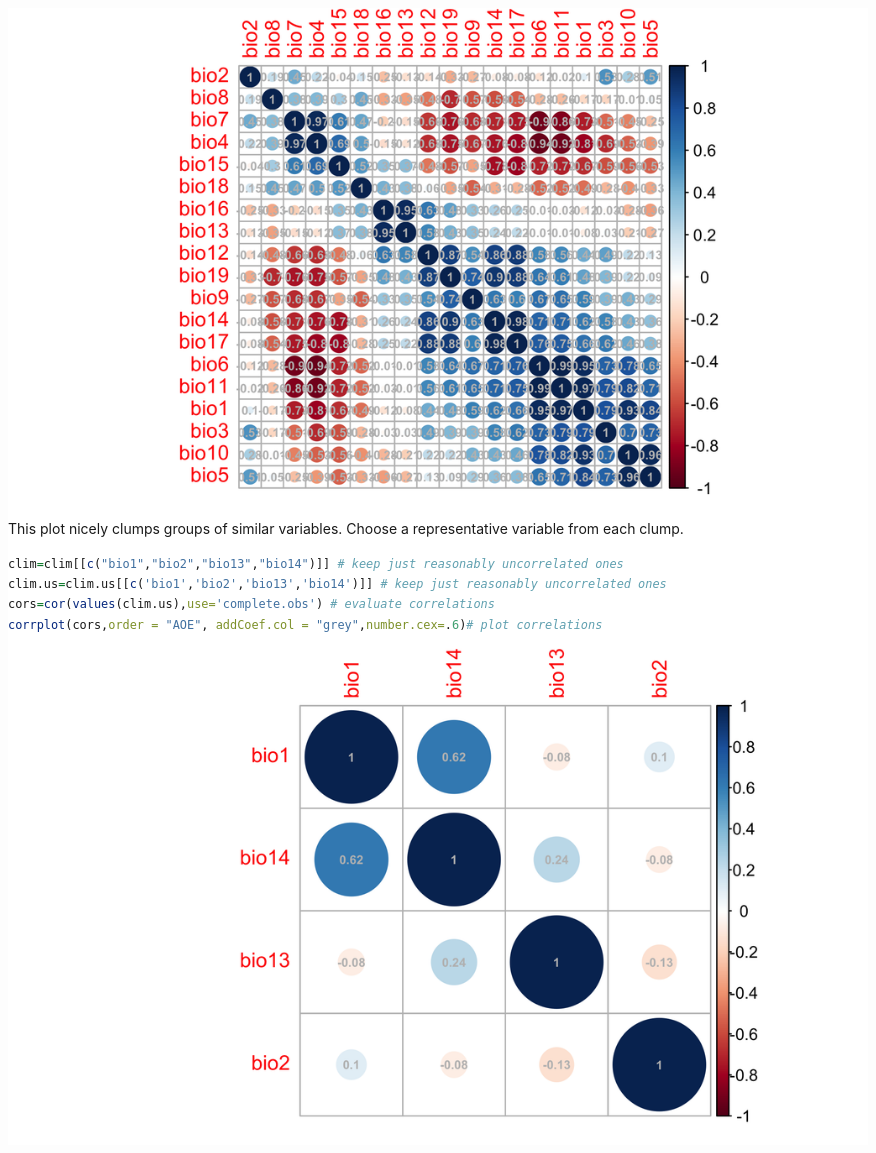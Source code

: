 ![](101SDMs_files/figure-html/unnamed-chunk-6-1.png)

This plot nicely clumps groups of similar variables. Choose a representative variable from each clump.


```r
clim=clim[[c("bio1","bio2","bio13","bio14")]] # keep just reasonably uncorrelated ones
clim.us=clim.us[[c('bio1','bio2','bio13','bio14')]] # keep just reasonably uncorrelated ones
cors=cor(values(clim.us),use='complete.obs') # evaluate correlations
corrplot(cors,order = "AOE", addCoef.col = "grey",number.cex=.6)# plot correlations
```

![](101SDMs_files/figure-html/unnamed-chunk-7-1.png)
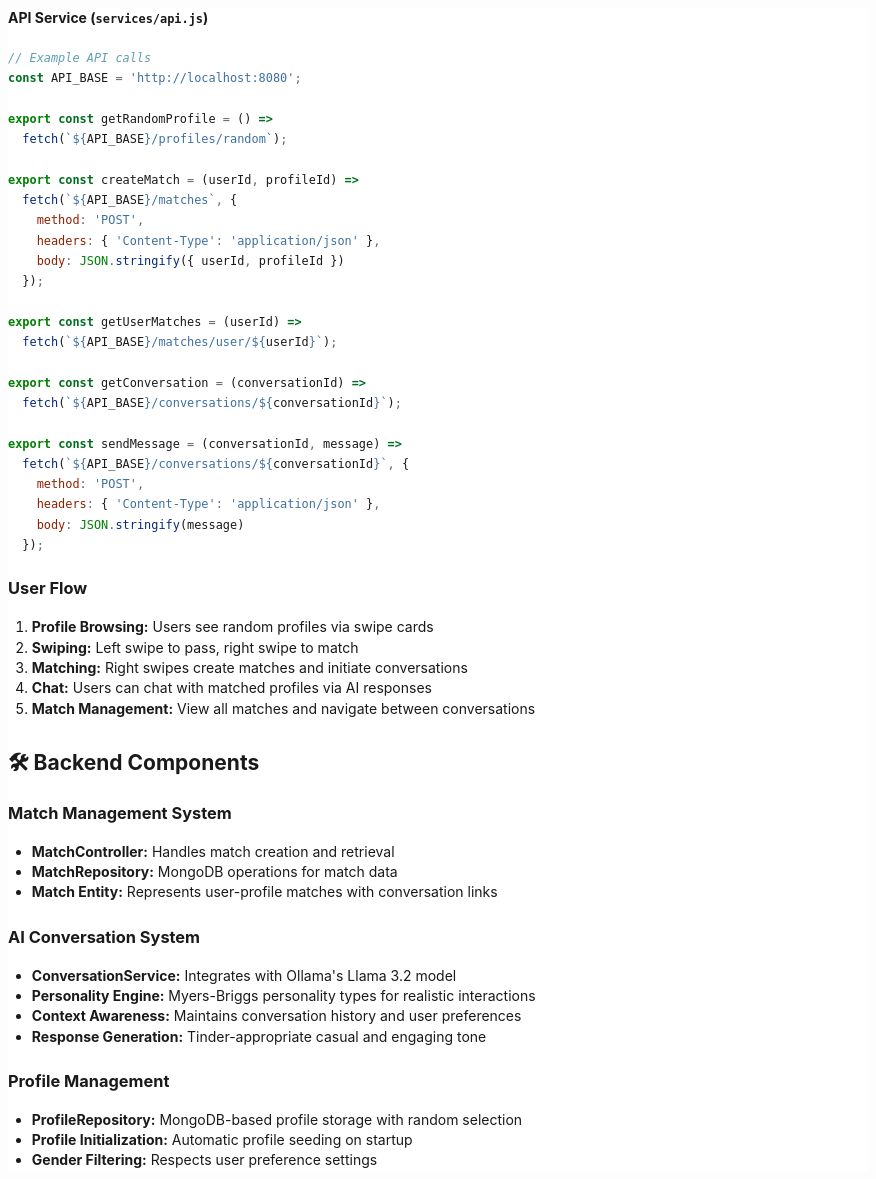 #### API Service (`services/api.js`)
```javascript
// Example API calls
const API_BASE = 'http://localhost:8080';

export const getRandomProfile = () => 
  fetch(`${API_BASE}/profiles/random`);

export const createMatch = (userId, profileId) =>
  fetch(`${API_BASE}/matches`, {
    method: 'POST',
    headers: { 'Content-Type': 'application/json' },
    body: JSON.stringify({ userId, profileId })
  });

export const getUserMatches = (userId) =>
  fetch(`${API_BASE}/matches/user/${userId}`);

export const getConversation = (conversationId) =>
  fetch(`${API_BASE}/conversations/${conversationId}`);

export const sendMessage = (conversationId, message) =>
  fetch(`${API_BASE}/conversations/${conversationId}`, {
    method: 'POST',
    headers: { 'Content-Type': 'application/json' },
    body: JSON.stringify(message)
  });
```

### User Flow
1. **Profile Browsing:** Users see random profiles via swipe cards
2. **Swiping:** Left swipe to pass, right swipe to match
3. **Matching:** Right swipes create matches and initiate conversations
4. **Chat:** Users can chat with matched profiles via AI responses
5. **Match Management:** View all matches and navigate between conversations

## 🛠️ Backend Components

### Match Management System
- **MatchController:** Handles match creation and retrieval
- **MatchRepository:** MongoDB operations for match data
- **Match Entity:** Represents user-profile matches with conversation links

### AI Conversation System
- **ConversationService:** Integrates with Ollama's Llama 3.2 model
- **Personality Engine:** Myers-Briggs personality types for realistic interactions
- **Context Awareness:** Maintains conversation history and user preferences
- **Response Generation:** Tinder-appropriate casual and engaging tone

### Profile Management
- **ProfileRepository:** MongoDB-based profile storage with random selection
- **Profile Initialization:** Automatic profile seeding on startup
- **Gender Filtering:** Respects user preference settings
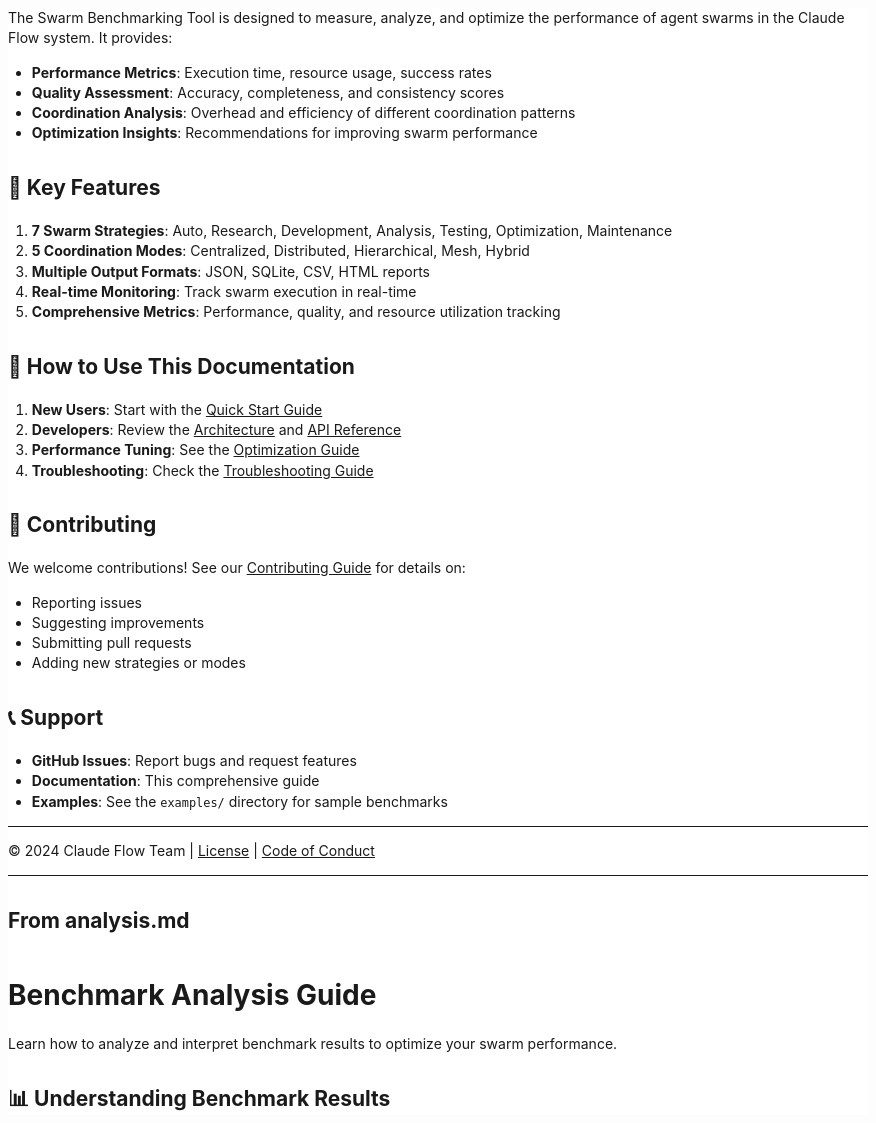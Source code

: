 The Swarm Benchmarking Tool is designed to measure, analyze, and optimize the performance of agent swarms in the Claude Flow system. It provides:

- **Performance Metrics**: Execution time, resource usage, success rates
- **Quality Assessment**: Accuracy, completeness, and consistency scores
- **Coordination Analysis**: Overhead and efficiency of different coordination patterns
- **Optimization Insights**: Recommendations for improving swarm performance

## 🎯 Key Features

1. **7 Swarm Strategies**: Auto, Research, Development, Analysis, Testing, Optimization, Maintenance
2. **5 Coordination Modes**: Centralized, Distributed, Hierarchical, Mesh, Hybrid
3. **Multiple Output Formats**: JSON, SQLite, CSV, HTML reports
4. **Real-time Monitoring**: Track swarm execution in real-time
5. **Comprehensive Metrics**: Performance, quality, and resource utilization tracking

## 📖 How to Use This Documentation

1. **New Users**: Start with the [Quick Start Guide](quick-start.md)
2. **Developers**: Review the [Architecture](architecture.md) and [API Reference](api-reference.md)
3. **Performance Tuning**: See the [Optimization Guide](optimization-guide.md)
4. **Troubleshooting**: Check the [Troubleshooting Guide](troubleshooting.md)

## 🤝 Contributing

We welcome contributions! See our [Contributing Guide](contributing.md) for details on:
- Reporting issues
- Suggesting improvements
- Submitting pull requests
- Adding new strategies or modes

## 📞 Support

- **GitHub Issues**: Report bugs and request features
- **Documentation**: This comprehensive guide
- **Examples**: See the `examples/` directory for sample benchmarks

---

© 2024 Claude Flow Team | [License](../LICENSE) | [Code of Conduct](code-of-conduct.md)

---

## From analysis.md

# Benchmark Analysis Guide

Learn how to analyze and interpret benchmark results to optimize your swarm performance.

## 📊 Understanding Benchmark Results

• • • •

Reproduce every line in the records above that contains the word "just".

## Response area
clim=clim[[c("bio1","bio2","bio13","bio14")]] # keep just reasonably uncorrelated ones
clim.us=clim.us[[c('bio1','bio2','bio13','bio14')]] # keep just reasonably uncorrelated ones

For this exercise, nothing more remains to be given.